TRENTON — No more short stints in jail for drunk drivers who kill people in New Jersey.
Gov. Chris Christie on Friday signed a bill that requires a prison sentence of at least three years for drunk drivers convicted of homicide.
Known as Ralph and David’s Law, the measure creates a new crime – third-degree strict liability homicide – for causing a death by driving a car or operating a boat while under the influence of drugs or alcohol.
The legislation was in response to the outcry over light sentences that some drunken drivers have received because their crimes didn’t rise to the level of the state’s first- or second-degree offenses addressing driving under the influence. Until this new law, the only other offense jurors, judges and prosecutors could consider was drunken driving, which carries a penalty of up to 30 days in jail.

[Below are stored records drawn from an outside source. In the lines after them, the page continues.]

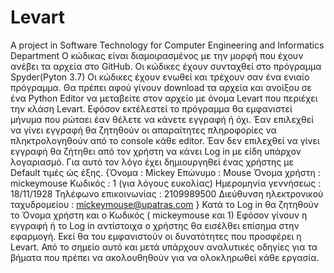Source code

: # Levart
A project in Software Technology for Computer Engineering and Informatics Department
Ο κώδικας είναι διαμοιρασμένος με την μορφή που έχουν ανέβει τα αρχεία στο GitHub.
Οι κώδικες έχουν συνταχθεί στο πρόγραμμα Spyder(Pyton 3.7)
Οι κώδικες έχουν ενωθεί και τρέχουν σαν ένα ενιαίο πρόγραμμα.
Θα πρέπει αφού γίνουν download τα αρχεία και ανοίξου σε ένα Python Editor να μεταβείτε στον αρχείο με όνομα Levart που περιέχει την κλάση Levart.
Εφόσον εκτέλεστεί το πρόγραμμα θα εμφανιστεί μήνυμα που ρώταει έαν θέλετε να κάνετε εγγραφή ή όχι.
Έαν επιλεχθεί να γίνει εγγραφή θα ζητηθούν οι απαραίτητες πληροφορίες να πληκτρολογηθούν από το console κάθε editor.
Έαν δεν επιλεχθεί να γίνει εγγραφή θα ζήτηθει από τον χρήστη να κάνει Log in με είδη υπάρχον λογαριασμό.
Για αυτό τον λόγο έχει δημιουργηθεί ένας χρήστης με Default τιμές ώς έξης.
{Όνομα : Mickey
Επώνυμο : Mouse
Όνομα χρήστη : mickeymouse
Κωδικός : 1 (για λόγους ευκολίας)
Ημερομηνία γεννήσεως : 18/11/1928
Τηλέφωνο επικοινωνίας : 2109989500
Διεύθυνση ηλεκτρονικού ταχυδρομείου : mickeymouse@upatras.com }
Κατά το Log in θα ζητηθούν το Όνομα χρήστη και ο Κωδικός ( mickeymouse και 1)
Εφόσον γίνουν η εγγραφή ή το Log in αντίστοιχα ο χρήστης θα εισέλθει επίσημα στην εφαρμογή.
Εκεί θα του εμφανιστούν οι δυνατότητες που προσφέρει η Levart.
Από το σημείο αυτό και μετά υπάρχουν αναλυτικές οδηγίες για τα βήματα που πρέπει να ακολουθηθούν για να ολοκληρωθεί κάθε εργασία.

Third-degree crimes generally do not require jail or prison time for a first-time offender but Ralph and David’s Law calls for mandatory incarceration of between three and five years.
The law was named for David Heim and Ralph Politi Jr., whose cases highlighted the loopholes in New Jersey’s drunken driving laws.
David, 13, of Hampton, was killed when he was hit by a drunken driver as he was crossing Route 206 with his mother and siblings in 2014. The motorist, not charged with vehicular homicide, was convicted of drunken driving and sentenced to 30 days in jail.
Politi, an East Hanover business owner and community activist, was killed in 2012 by a drunk driver who swerved out of her lane and hit him as he stood by his parked pickup truck. The driver was charged with aggravated manslaughter and vehicular homicide, but was found not guilty in March of 2016.
The new law allows prosecutors to charge offenders with strict liability vehicular homicide or reckless vehicular homicide, depending on the circumstances. Reckless vehicular homicide would involve negligence on the part of the driver or boat operator.